• [Aim of the exercise] Retrieve every line of the data holding the word "chapter".

• [Dataset entries]
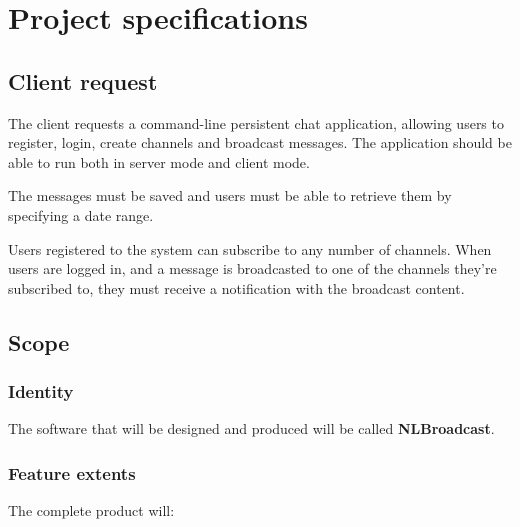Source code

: \documentclass[12pt]{report}
\newcommand{\+}{\discretionary{\mbox{\scriptsize$\hookleftarrow$}}{}{}}
\renewcommand\emph{\textbf}
\begin{document}
    \chapter{Project specifications}    

        \section{Client request}
            The client requests a command-line persistent chat application, allowing users to register, login, create channels and broadcast messages.
            The application should be able to run both in server mode and client mode. 

            The messages must be saved and users must be able to retrieve them by specifying a date range.

            Users registered to the system can subscribe to any number of channels. When users are logged in, and a message is broadcasted to one of the channels they're subscribed to, they must receive a notification with the broadcast content.

        \section{Scope}

                \subsection{Identity}
                    The software that will be designed and produced will be called \emph{NLBroadcast}.

                \subsection{Feature extents}

                    The complete product will:
\end{document}
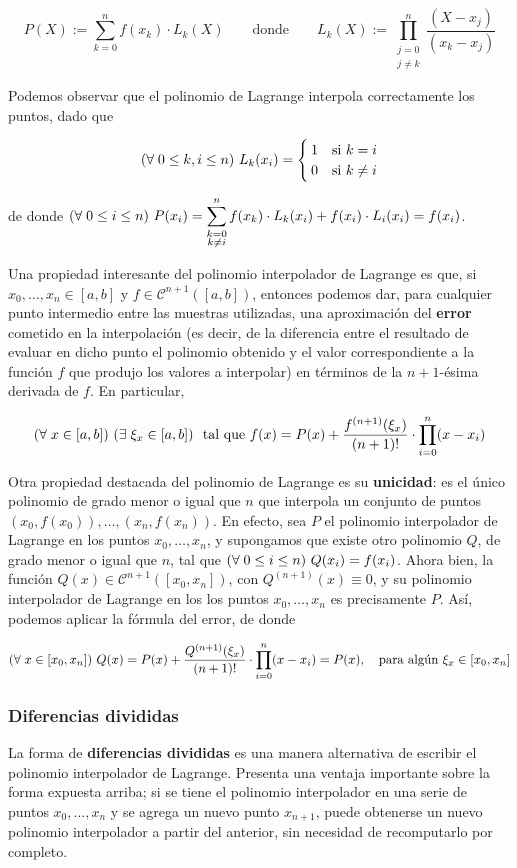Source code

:\[ P(X) := \sum_{k=0}^n f(x_k) \cdot L_{k}(X)
    \qquad \text{donde} \qquad
    L_{k}(X) := \prod_{\substack{j=0 \\ j \neq k}}^n
    \frac{(X-x_j)}{(x_k-x_j)} \]

Podemos observar que el polinomio de Lagrange interpola correctamente los
puntos, dado que

\[ \left(\forall\;0 \leq k,i \leq n\right)\, L_k(x_i) = \begin{cases}
    1 & \text{si } k = i \\
    0 & \text{si } k \neq i
    \end{cases} \]

de donde $\displaystyle \left(\forall\;0 \leq i \leq n\right)\, P(x_i) =
    \sum_{\substack{k=0 \\ k \neq i}}^n f(x_k) \cdot L_{k}(x_i) +
    f(x_i) \cdot L_i(x_i) = f(x_i)$.

Una propiedad interesante del polinomio interpolador de Lagrange es que, si
$x_0, \dots, x_n \in [a,b]$ y $f \in \mathcal{C}^{n+1}([a,b])$, entonces
podemos dar, para cualquier punto intermedio entre las muestras utilizadas,
una aproximación del \textbf{error} cometido en la interpolación (es decir, de
la diferencia entre el resultado de evaluar en dicho punto el polinomio
obtenido y el valor correspondiente a la función $f$ que produjo los valores
a interpolar) en términos de la $n+1$-ésima derivada de $f$. En particular,

\[ \left(\forall\;x \in [a,b]\right)\, \left(\exists\;\xi_x \in [a,b]\right)\, \text{ tal que }
    f(x) = P(x) + \frac{f^{(n+1)}(\xi_x)}{(n+1)!} \cdot \prod_{i=0}^{n}(x-x_i) \]

Otra propiedad destacada del polinomio de Lagrange es su \textbf{unicidad}: es
el único polinomio de grado menor o igual que $n$ que interpola un
conjunto de puntos $(x_0, f(x_0)), \dots, (x_n, f(x_n))$. En efecto, sea $P$ el
polinomio interpolador de Lagrange en los puntos $x_0, \dots, x_n$, y
supongamos que existe otro polinomio $Q$, de grado menor o igual que $n$, tal
que $\left(\forall\;0 \leq i \leq n\right)\, Q(x_i) = f(x_i)$. Ahora bien, la función $Q(x) \in
\mathcal{C}^{n+1}([x_0,x_n])$, con $Q^{(n+1)}(x) \equiv 0$, y su polinomio
interpolador de Lagrange en los los puntos $x_0, \dots, x_n$ es precisamente
$P$. Así, podemos aplicar la fórmula del error, de donde

\[ \left(\forall\;x \in [x_0,x_n]\right)\,
    Q(x) = P(x) + \frac{Q^{(n+1)}(\xi_x)}{(n+1)!} \cdot \prod_{i=0}^{n}(x-x_i)
    = P(x),\quad \text{para algún } \xi_x \in [x_0,x_n] \]

\subsubsection{Diferencias divididas}
La forma de \textbf{diferencias divididas} es una manera alternativa de
escribir el polinomio interpolador de Lagrange. Presenta una ventaja importante
sobre la forma expuesta arriba; si se tiene el polinomio interpolador en
una serie de puntos $x_0, \dots, x_n$ y se agrega un nuevo punto $x_{n+1}$,
puede obtenerse un nuevo polinomio interpolador a partir del anterior, sin
necesidad de recomputarlo por completo.

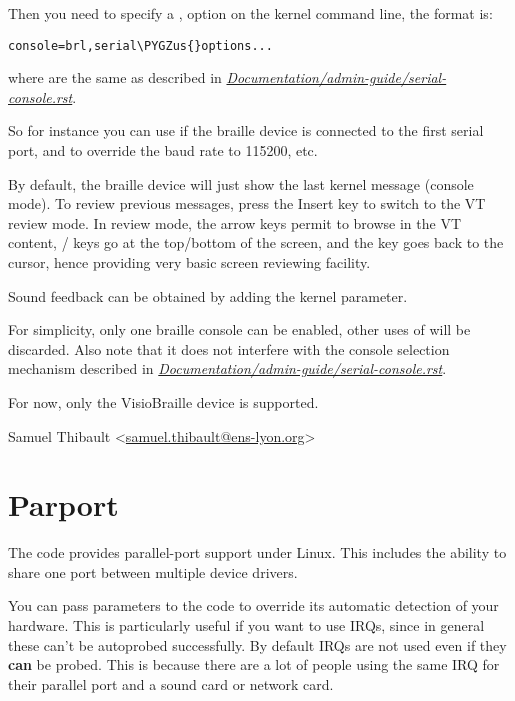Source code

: \documentclass[a4paper,8pt,english]{sphinxmanual}
\def\PYGZus{\char`\_}
\begin{document}
Then you need to specify a , option on the kernel command line, the
format is:

\begin{Verbatim}[commandchars=\\\{\}]
console=brl,serial\PYGZus{}options...
\end{Verbatim}

where  are the same as described in
{\hyperref[admin\string-guide/serial\string-console:serial\string-console]{\emph{Documentation/admin-guide/serial-console.rst}}}.

So for instance you can use  if the braille device is connected to the first serial port, and  to
override the baud rate to 115200, etc.

By default, the braille device will just show the last kernel message (console
mode).  To review previous messages, press the Insert key to switch to the VT
review mode.  In review mode, the arrow keys permit to browse in the VT content,
/ keys go at the top/bottom of the screen, and
the  key goes back
to the cursor, hence providing very basic screen reviewing facility.

Sound feedback can be obtained by adding the  kernel
parameter.

For simplicity, only one braille console can be enabled, other uses of
 will be discarded.  Also note that it does not interfere with
the console selection mechanism described in
{\hyperref[admin\string-guide/serial\string-console:serial\string-console]{\emph{Documentation/admin-guide/serial-console.rst}}}.

For now, only the VisioBraille device is supported.

Samuel Thibault \textless{}\href{mailto:samuel.thibault@ens-lyon.org}{samuel.thibault@ens-lyon.org}\textgreater{}


\chapter{Parport}
\label{admin-guide/parport:parport}\label{admin-guide/parport::doc}
The  code provides parallel-port support under Linux.  This
includes the ability to share one port between multiple device
drivers.

You can pass parameters to the  code to override its automatic
detection of your hardware.  This is particularly useful if you want
to use IRQs, since in general these can't be autoprobed successfully.
By default IRQs are not used even if they \textbf{can} be probed.  This is
because there are a lot of people using the same IRQ for their
parallel port and a sound card or network card.
\end{document}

• [Answer to this problem]
    \chapter{Project specifications}    
\chapter{Parport}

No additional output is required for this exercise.